4 thoughts on “The song that was my mother’s life

  1. I am so sorry for your loss, Mark. Your mother’s story is quite beautiful, especially the singing. That’s something that will stay with you always. It’s amazing what the sound of a particular piece of music can conjure. I have a tradition of sending this poem to people who have lost a loved one. It’s by Mary Oliver, and even though she wrote it for her father, I think it works for anyone who has lost someone they have dearly loved.

    Now is my father
    A traveler, like all the bold men
    He talked of, endlessly
    And with boundless admiration,
    Over the supper table,
    Or gazing up from his white pillow —
    Book on his lap always, until
    Even that grew too heavy to hold.

    Now is my father free of all binding fevers.
    Now is my father
    Traveling where there is no road.

    Finally, he could not lift a hand
    To cover his eyes.
    Now he climbs to the eye of the river,
    He strides through the Dakotas,
    He disappears into the mountains.
    And though he looks
    Cold and hungry as any man
    At the end of a questing season,

    He is one of them now.
    He cannot be stopped.

    Now is my father
    Walking in the wind,
    Sniffing the deep Pacific
    That begins at the end of the world.

    Vanished from us utterly,
    Now is my father circling the deepest forest —
    Then turning in to the last red campfire burning
    In the final hills,

    Where chieftains, warriors and heroes
    Rise and make him welcome,
    Recognizing, under the shambles of his body,
    A brother who has walked his thousand miles.

  2. A wonderful tribute to your mother, Mark. Very sorry for your loss. I know how difficult it is to let go even when the time seems right to do so. I’m sure that she did know and understand even though it may have been hard to tell. That feeling of loss of connections and that a part of me is so familiar. Many of my own connections seem to have been severed — drifting increasingly further. I agree that the one connection that remains is that which is part of us. So long as we remember, that connection, tenuous as it is, carries on.

  3. Robin Andrea, Bev, thanks.

    Robin, it’s funny that you posted that poem, because after my father died, I had the feeling that he had been freed, at least in my mind, to become the man I remembered, an older but still vigorous and active man. I didn’t think of him as the shrunken, almost shell of a man his condition (and the treatment for his condition) had made him.

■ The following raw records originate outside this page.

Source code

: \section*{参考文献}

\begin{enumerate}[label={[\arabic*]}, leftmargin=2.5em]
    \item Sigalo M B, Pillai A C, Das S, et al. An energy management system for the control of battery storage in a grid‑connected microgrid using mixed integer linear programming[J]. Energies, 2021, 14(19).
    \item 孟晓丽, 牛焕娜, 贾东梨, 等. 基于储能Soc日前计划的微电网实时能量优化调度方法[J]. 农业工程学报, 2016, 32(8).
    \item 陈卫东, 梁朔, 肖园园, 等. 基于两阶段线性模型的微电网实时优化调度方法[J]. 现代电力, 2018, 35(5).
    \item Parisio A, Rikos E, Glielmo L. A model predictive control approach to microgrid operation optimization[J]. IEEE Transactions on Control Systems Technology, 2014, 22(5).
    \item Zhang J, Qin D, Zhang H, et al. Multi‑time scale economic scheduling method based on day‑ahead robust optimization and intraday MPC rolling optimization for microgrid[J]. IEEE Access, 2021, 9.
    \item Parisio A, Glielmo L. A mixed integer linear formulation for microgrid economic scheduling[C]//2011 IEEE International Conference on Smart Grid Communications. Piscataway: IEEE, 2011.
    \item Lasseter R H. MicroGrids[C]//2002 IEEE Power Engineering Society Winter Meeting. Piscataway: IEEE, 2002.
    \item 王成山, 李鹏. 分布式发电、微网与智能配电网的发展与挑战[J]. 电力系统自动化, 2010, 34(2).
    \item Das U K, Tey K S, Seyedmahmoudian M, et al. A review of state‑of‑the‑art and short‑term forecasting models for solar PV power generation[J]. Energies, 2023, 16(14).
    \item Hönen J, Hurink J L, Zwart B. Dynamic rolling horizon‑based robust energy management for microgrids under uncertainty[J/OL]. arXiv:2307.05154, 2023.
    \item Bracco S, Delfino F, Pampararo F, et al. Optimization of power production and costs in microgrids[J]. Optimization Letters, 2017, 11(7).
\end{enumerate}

    Another funny thing happened today. This afternoon my brother and I were discussing stories of my mother with the minister who’s doing the memorial service, and my brother said that earlier he and the minister had decided to have a lot of music in the service because she loved music so much. They came up with that independently of me and my unconscious substitution of “song” for “story” for this post.

  4. That’s a very nice story, and song, about your mother, Mark. I’m sorry for your loss.

    The song and music serendipity surely would have pleased her!